My first memory of Sherlockian deduction comes from a childhood visit to my great grandmother in Salt Lake – my mother’s mother’s mother. I had been sent to fetch some basic household object, like the salt and pepper shakers. I looked around the strange kitchen, closed my eyes, visualized where my mom would have put them if this were our house, and opened the correct cupboard.
As with most gymnastics exercises, deduction is more fun with an audience. At my first Seattle Men’s Chorus rehearsal seventeen years ago, the Second Tenor seated next to me told me his name was Todd Feldman. Recognizing that ol’ MOT look in his eye, I introduced myself with “Hi, I’m Roger Leishman – but I’m not Jewish.” Todd almost fell off his chair, amazed by my mind reading. [Ed. note: “MOT” means “Member Of the Tribe.”]
Mental McGyvery is more impressive the less information you have to work with. If you’re too risk averse to try deduction in public yourself, you should rely instead on ostentatiously researched inductive reasoning. It increases your accuracy, while giving you a face-saving out when you turn out to be flat wrong. (Plus you can always pull a Nate Silver and gloat over your own near-non-inaccuracy compared to all the other even-more-wrong people.)
Masters of sophistry effortlessly pivot from deduction to induction without anyone noticing they might have been wrong about something.
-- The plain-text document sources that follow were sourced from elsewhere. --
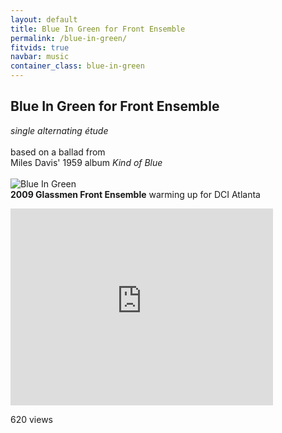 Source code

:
 ```yaml
---
layout: default
title: Blue In Green for Front Ensemble
permalink: /blue-in-green/
fitvids: true
navbar: music
container_class: blue-in-green
---
```

## Blue In Green for&nbsp;Front&nbsp;Ensemble
_single alternating étude_<br><br>
based on a ballad from<br>
Miles Davis' 1959 album _Kind of Blue_<br><br>
![Blue In Green](../assets/blue-in-green/blue-in-green.png)
<br>
**2009 Glassmen Front Ensemble** warming up for DCI Atlanta
<iframe width="420" height="315" src="https://www.youtube.com/embed/OnOcaVaCQGc?rel=0"
        frameborder="0" allowfullscreen>
</iframe>
<p id="views">620 views</p>

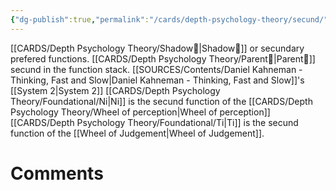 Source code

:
 ```yaml
---
{"dg-publish":true,"permalink":"/cards/depth-psychology-theory/secund/","created":"2023-04-07T16:05:07.672+02:00","updated":"2023-04-27T22:02:52.529+02:00"}
---
```



[[CARDS/Depth Psychology Theory/Shadow👤\|Shadow👤]] or secundary prefered functions. 
[[CARDS/Depth Psychology Theory/Parent🤨\|Parent🤨]] secund in the function stack. 
[[SOURCES/Contents/Daniel Kahneman - Thinking, Fast and Slow\|Daniel Kahneman - Thinking, Fast and Slow]]'s [[System 2\|System 2]] 
[[CARDS/Depth Psychology Theory/Foundational/Ni\|Ni]] is the secund function of the [[CARDS/Depth Psychology Theory/Wheel of perception\|Wheel of perception]]
[[CARDS/Depth Psychology Theory/Foundational/Ti\|Ti]] is the secund function of the [[Wheel of Judgement\|Wheel of Judgement]]. 


# Comments 
<script src="https://utteranc.es/client.js"
        repo="Heart4sides/Comment_Section"
        issue-term="pathname"
        theme="gruvbox-dark"
        crossorigin="anonymous"
        async>
</script> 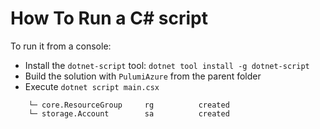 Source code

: # How To Run a C# script

To run it from a console:

- Install the `dotnet-script` tool: `dotnet tool install -g dotnet-script`
- Build the solution with `PulumiAzure` from the parent folder
- Execute `dotnet script main.csx`

```
    └─ core.ResourceGroup     rg          created
    └─ storage.Account        sa          created
``` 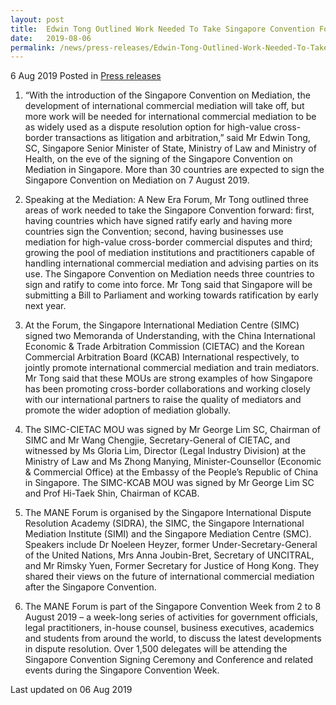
 ```yaml
---
layout: post
title:  Edwin Tong Outlined Work Needed To Take Singapore Convention Forward
date:   2019-08-06
permalink: /news/press-releases/Edwin-Tong-Outlined-Work-Needed-To-Take-Singapore-Convention-Forward
---
```


6 Aug 2019 Posted in [Press releases](/news/press-releases) 


1. “With the introduction of the Singapore Convention on Mediation, the development of international commercial mediation will take off, but more work will be needed for international commercial mediation to be as widely used as a dispute resolution option for high-value cross-border transactions as litigation and arbitration,” said Mr Edwin Tong, SC, Singapore Senior Minister of State, Ministry of Law and Ministry of Health, on the eve of the signing of the Singapore Convention on Mediation in Singapore. More than 30 countries are expected to sign the Singapore Convention on Mediation on 7 August 2019.
 
2. Speaking at the Mediation: A New Era Forum, Mr Tong outlined three areas of work needed to take the Singapore Convention forward: first, having countries which have signed ratify early and having more countries sign the Convention; second, having businesses use mediation for high-value cross-border commercial disputes and third; growing the pool of mediation institutions and practitioners capable of handling international commercial mediation and advising parties on its use. The Singapore Convention on Mediation needs three countries to sign and ratify to come into force. Mr Tong said that Singapore will be submitting a Bill to Parliament and working towards ratification by early next year.  
 
3. At the Forum, the Singapore International Mediation Centre (SIMC) signed two Memoranda of Understanding, with the China International Economic & Trade Arbitration Commission (CIETAC) and the Korean Commercial Arbitration Board (KCAB) International respectively, to jointly promote international commercial mediation and train mediators. Mr Tong said that these MOUs are strong examples of how Singapore has been promoting cross-border collaborations and working closely with our international partners to raise the quality of mediators and promote the wider adoption of mediation globally. 
 
4. The SIMC-CIETAC MOU was signed by Mr George Lim SC, Chairman of SIMC and Mr Wang Chengjie, Secretary-General of CIETAC, and witnessed by Ms Gloria Lim, Director (Legal Industry Division) at the Ministry of Law and Ms Zhong Manying, Minister-Counsellor (Economic & Commercial Office) at the Embassy of the People’s Republic of China in Singapore. The SIMC-KCAB MOU was signed by Mr George Lim SC and Prof Hi-Taek Shin, Chairman of KCAB. 

5. The MANE Forum is organised by the Singapore International Dispute Resolution Academy (SIDRA), the SIMC, the Singapore International Mediation Institute (SIMI) and the Singapore Mediation Centre (SMC). Speakers include Dr Noeleen Heyzer, former Under-Secretary-General of the United Nations, Mrs Anna Joubin-Bret, Secretary of UNCITRAL, and Mr Rimsky Yuen, Former Secretary for Justice of Hong Kong. They shared their views on the future of international commercial mediation after the Singapore Convention.
 
6. The MANE Forum is part of the Singapore Convention Week from 2 to 8 August 2019 – a week-long series of activities for government officials, legal practitioners, in-house counsel, business executives, academics and students from around the world, to discuss the latest developments in dispute resolution. Over 1,500 delegates will be attending the Singapore Convention Signing Ceremony and Conference and related events during the Singapore Convention Week.







<p class="right-side-updated">Last updated on 06 Aug 2019</p> 
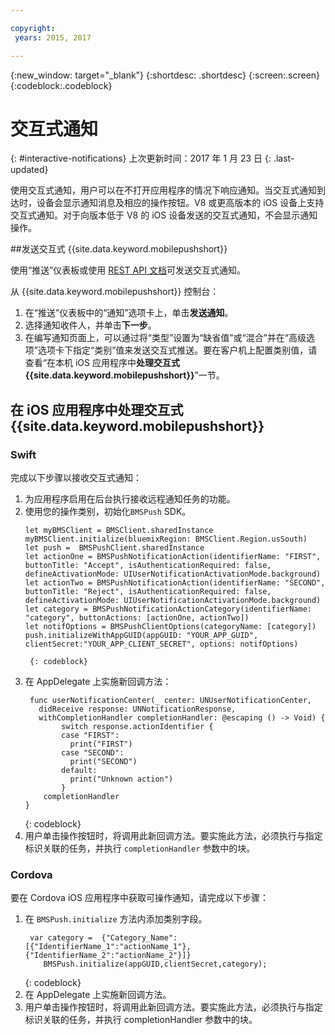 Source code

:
 ```yaml
---

copyright:
 years: 2015, 2017

---
```


{:new_window: target="_blank"}
{:shortdesc: .shortdesc}
{:screen:.screen}
{:codeblock:.codeblock}

# 交互式通知
{: #interactive-notifications}
上次更新时间：2017 年 1 月 23 日
{: .last-updated}

使用交互式通知，用户可以在不打开应用程序的情况下响应通知。当交互式通知到达时，设备会显示通知消息及相应的操作按钮。V8 或更高版本的 iOS 设备上支持交互式通知。对于向版本低于 V8 的 iOS 设备发送的交互式通知，不会显示通知操作。

##发送交互式 {{site.data.keyword.mobilepushshort}}


使用“推送”仪表板或使用 [REST API 文档](t_restapi.html)可发送交互式通知。

从 {{site.data.keyword.mobilepushshort}} 控制台： 

1. 在“推送”仪表板中的“通知”选项卡上，单击**发送通知**。 
2. 选择通知收件人，并单击**下一步**。 
3. 在编写通知页面上，可以通过将“类型”设置为“缺省值”或“混合”并在“高级选项”选项卡下指定“类别”值来发送交互式推送。要在客户机上配置类别值，请查看“在本机 iOS 应用程序中**处理交互式 {{site.data.keyword.mobilepushshort}}**”一节。

## 在 iOS 应用程序中处理交互式 {{site.data.keyword.mobilepushshort}}


### Swift

完成以下步骤以接收交互式通知：

1. 为应用程序启用在后台执行接收远程通知任务的功能。 
1. 使用您的操作类别，初始化`BMSPush` SDK。
	```
	let myBMSClient = BMSClient.sharedInstance
	myBMSClient.initialize(bluemixRegion: BMSClient.Region.usSouth)
	let push =  BMSPushClient.sharedInstance
    let actionOne = BMSPushNotificationAction(identifierName: "FIRST", buttonTitle: "Accept", isAuthenticationRequired: false, defineActivationMode: UIUserNotificationActivationMode.background)
   	let actionTwo = BMSPushNotificationAction(identifierName: "SECOND", buttonTitle: "Reject", isAuthenticationRequired: false, defineActivationMode: UIUserNotificationActivationMode.background)
   	let category = BMSPushNotificationActionCategory(identifierName: "category", buttonActions: [actionOne, actionTwo])
   	let notifOptions = BMSPushClientOptions(categoryName: [category])
	push.initializeWithAppGUID(appGUID: "YOUR_APP_GUID", clientSecret:"YOUR_APP_CLIENT_SECRET", options: notifOptions)
	```
		{: codeblock}

1. 在 AppDelegate 上实施新回调方法：
	```
	 func userNotificationCenter(_ center: UNUserNotificationCenter,
       didReceive response: UNNotificationResponse,
       withCompletionHandler completionHandler: @escaping () -> Void) {
            switch response.actionIdentifier {
		    case "FIRST":
		      print("FIRST")
		    case "SECOND":
		      print("SECOND")  
		    default:
		      print("Unknown action")
		    }
		completionHandler
	}
	```
	{: codeblock} 
5. 用户单击操作按钮时，将调用此新回调方法。要实施此方法，必须执行与指定标识关联的任务，并执行 `completionHandler` 参数中的块。


### Cordova

要在 Cordova iOS 应用程序中获取可操作通知，请完成以下步骤：

1. 在 `BMSPush.initialize` 方法内添加类别字段。
   ```
	var category =  {"Category_Name":[{"IdentifierName_1":"actionName_1"},{"IdentifierName_2":"actionName_2"}]}
       BMSPush.initialize(appGUID,clientSecret,category);
    ```
	{: codeblock} 
2. 在 AppDelegate 上实施新回调方法。
3. 用户单击操作按钮时，将调用此新回调方法。要实施此方法，必须执行与指定标识关联的任务，并执行 completionHandler 参数中的块。
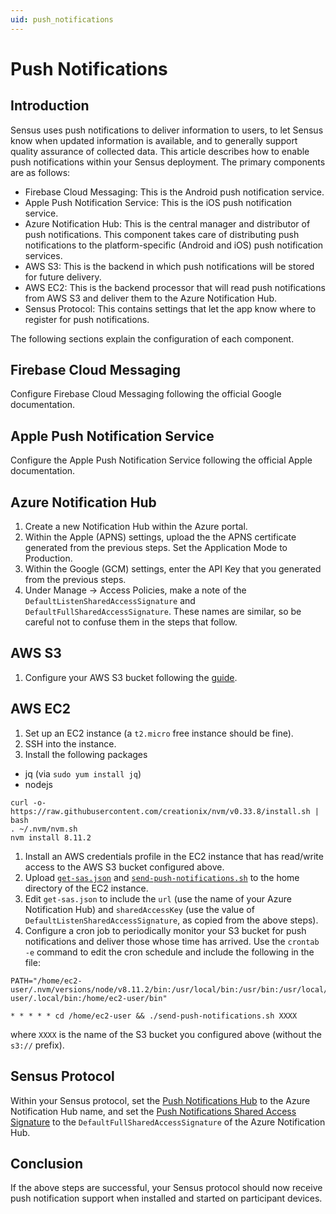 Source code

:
 ```yaml
---
uid: push_notifications
---
```


# Push Notifications

## Introduction
Sensus uses push notifications to deliver information to users, to let Sensus know when
updated information is available, and to generally support quality assurance of collected 
data. This article describes how to enable push notifications within your Sensus deployment.
The primary components are as follows:

  * Firebase Cloud Messaging:  This is the Android push notification service.
  * Apple Push Notification Service:  This is the iOS push notification service.
  * Azure Notification Hub:  This is the central manager and distributor of push notifications.
                             This component takes care of distributing push notifications to the
                             platform-specific (Android and iOS) push notification services.
  * AWS S3:  This is the backend in which push notifications will be stored for future delivery.
  * AWS EC2:  This is the backend processor that will read push notifications from AWS S3 and
              deliver them to the Azure Notification Hub.
  * Sensus Protocol:  This contains settings that let the app know where to register for push 
                      notifications.

The following sections explain the configuration of each component.

## Firebase Cloud Messaging
Configure Firebase Cloud Messaging following the official Google documentation.

## Apple Push Notification Service
Configure the Apple Push Notification Service following the official Apple documentation.

## Azure Notification Hub
1. Create a new Notification Hub within the Azure portal.
1. Within the Apple (APNS) settings, upload the the APNS certificate generated from 
   the previous steps. Set the Application Mode to Production.
1. Within the Google (GCM) settings, enter the API Key that you generated from the
   previous steps.
1. Under Manage -> Access Policies, make a note of the `DefaultListenSharedAccessSignature` and
   `DefaultFullSharedAccessSignature`. These names are similar, so be careful not to confuse them
   in the steps that follow.

## AWS S3
1. Configure your AWS S3 bucket following the [guide](xref:Sensus.DataStores.Remote.AmazonS3RemoteDataStore).

## AWS EC2
1. Set up an EC2 instance (a `t2.micro` free instance should be fine).
1. SSH into the instance.
1. Install the following packages
  * jq (via `sudo yum install jq`)
  * nodejs

```
curl -o- https://raw.githubusercontent.com/creationix/nvm/v0.33.8/install.sh | bash
. ~/.nvm/nvm.sh
nvm install 8.11.2
```

1. Install an AWS credentials profile in the EC2 instance that has read/write access to the AWS S3 bucket configured above.
1. Upload [`get-sas.json`](https://github.com/predictive-technology-laboratory/sensus/blob/develop/Scripts/get-sas.js) and 
   [`send-push-notifications.sh`](https://github.com/predictive-technology-laboratory/sensus/blob/develop/Scripts/send-push-notifications.sh)
   to the home directory of the EC2 instance.
1. Edit `get-sas.json` to include the `url` (use the name of your Azure Notification Hub) and `sharedAccessKey` (use the 
   value of `DefaultListenSharedAccessSignature`, as copied from the above steps).
1. Configure a cron job to periodically monitor your S3 bucket for push notifications and deliver those whose time has arrived. 
   Use the `crontab -e` command to edit the cron schedule and include the following in the file:

```
PATH="/home/ec2-user/.nvm/versions/node/v8.11.2/bin:/usr/local/bin:/usr/bin:/usr/local/sbin:/usr/sbin:/home/ec2-user/.local/bin:/home/ec2-user/bin"

* * * * * cd /home/ec2-user && ./send-push-notifications.sh XXXX
```

where `XXXX` is the name of the S3 bucket you configured above (without the `s3://` prefix).

## Sensus Protocol
Within your Sensus protocol, set the [Push Notifications Hub](xref:Sensus.Protocol.PushNotificationsHub) to the Azure Notification
Hub name, and set the [Push Notifications Shared Access Signature](xref:Sensus.Protocol.PushNotificationsSharedAccessSignature) to
the `DefaultFullSharedAccessSignature` of the Azure Notification Hub.

## Conclusion
If the above steps are successful, your Sensus protocol should now receive push notification support when
installed and started on participant devices. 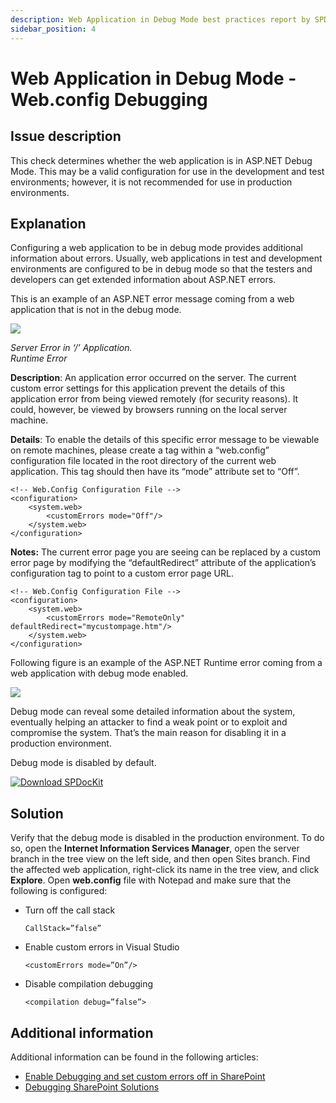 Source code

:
 ```yaml
---
description: Web Application in Debug Mode best practices report by SPDocKit determines whether the web application is in ASP.NET Debug Mode.
sidebar_position: 4
---
```


# Web Application in Debug Mode - Web.config Debugging

## Issue description

This check determines whether the web application is in ASP.NET Debug Mode. This may be a valid configuration for use in the development and test environments; however, it is not recommended for use in production environments.

## Explanation

Configuring a web application to be in debug mode provides additional information about errors. Usually, web applications in test and development environments are configured to be in debug mode so that the testers and developers can get extended information about ASP.NET errors.

This is an example of an ASP.NET error message coming from a web application that is not in the debug mode.

![](/img/figure-1-generic-asp.net-runtime-error.png)

_Server Error in ‘/’ Application._  
_Runtime Error_

**Description**: An application error occurred on the server. The current custom error settings for this application prevent the details of this application error from being viewed remotely \(for security reasons\). It could, however, be viewed by browsers running on the local server machine.

**Details**: To enable the details of this specific error message to be viewable on remote machines, please create a tag within a “web.config” configuration file located in the root directory of the current web application. This tag should then have its “mode” attribute set to “Off”.

```markup
<!-- Web.Config Configuration File -->
<configuration> 
    <system.web> 
        <customErrors mode="Off"/> 
    </system.web> 
</configuration>
```

**Notes:** The current error page you are seeing can be replaced by a custom error page by modifying the “defaultRedirect” attribute of the application’s configuration tag to point to a custom error page URL.

```markup
<!-- Web.Config Configuration File -->
<configuration>
    <system.web>
        <customErrors mode="RemoteOnly" defaultRedirect="mycustompage.htm"/>
    </system.web>
</configuration>
```

Following figure is an example of the ASP.NET Runtime error coming from a web application with debug mode enabled.

![](/img/figure-2-detailed-asp.net-runtime-error-debug-mode.png)

Debug mode can reveal some detailed information about the system, eventually helping an attacker to find a weak point or to exploit and compromise the system. That’s the main reason for disabling it in a production environment.

Debug mode is disabled by default.

[![Download SPDocKit](/img/spdockit-download.png)](http://bit.ly/2US0Zna)

## Solution

Verify that the debug mode is disabled in the production environment. To do so, open the **Internet Information Services Manager**, open the server branch in the tree view on the left side, and then open Sites branch. Find the affected web application, right-click its name in the tree view, and click **Explore**. Open **web.config** file with Notepad and make sure that the following is configured:

* Turn off the call stack

  ```markup
  CallStack=”false”
  ```

* Enable custom errors in Visual Studio

  ```markup
  <customErrors mode=”On”/>
  ```

* Disable compilation debugging

  ```markup
  <compilation debug=”false”>
  ```

## Additional information

Additional information can be found in the following articles:

* [Enable Debugging and set custom errors off in SharePoint](https://blogs.msdn.microsoft.com/voyage/2014/09/02/enable-debugging-and-set-custom-errors-off-in-sharepoint/)
* [Debugging SharePoint Solutions](https://msdn.microsoft.com/en-us/library/ee231550.aspx)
Grand Masters never need to pivot, because they are never wrong.
In recent years, I have developed an unYalielike interest in data. It’s probably a symptom of logomania. Or the proliferation of top ten lists and Buzzfeed surveys online. In general, more data leads to superior reasoning, and more accurate conclusions. So I've amassed a couple of bookshelves filled with Freakonomics, probability treatises, and Malcolm Gladwell-esque pop psychology books.
As logomaniacs compulsively look for patterns, part of our challenge is to make sense of the world in light of our own observations and experiences. For example, since 1990 I’ve checked for impairments in my judgment by regularly making a mental list of the hottest guys around me. I'm still a Sherlockian Yalie. But the era of Big Data has astronomically magnified the kalaidescope I see the world through.
It’s not just me. Data is trendy, from statistically-based websites like Nate Silver’s 538, to books and movies like Moneyball, which tells how data-driven analytics have changed professional sports. So there’s the obligatory counter trend of articles about the potential dangers from fetishizing data.
Fortunately, I’ve always been a pragmatic skeptic. I try not to fetishize either reason or data. To the contrary, most of the volumes on my behavioral economics bookshelf are about the limits of data, reason, or both. My favorites tend to be when the data reveals a different answer than the one “reason” would have suggested. Over time, the best cocktail chatter focuses on some strange wrinkle in the pattern.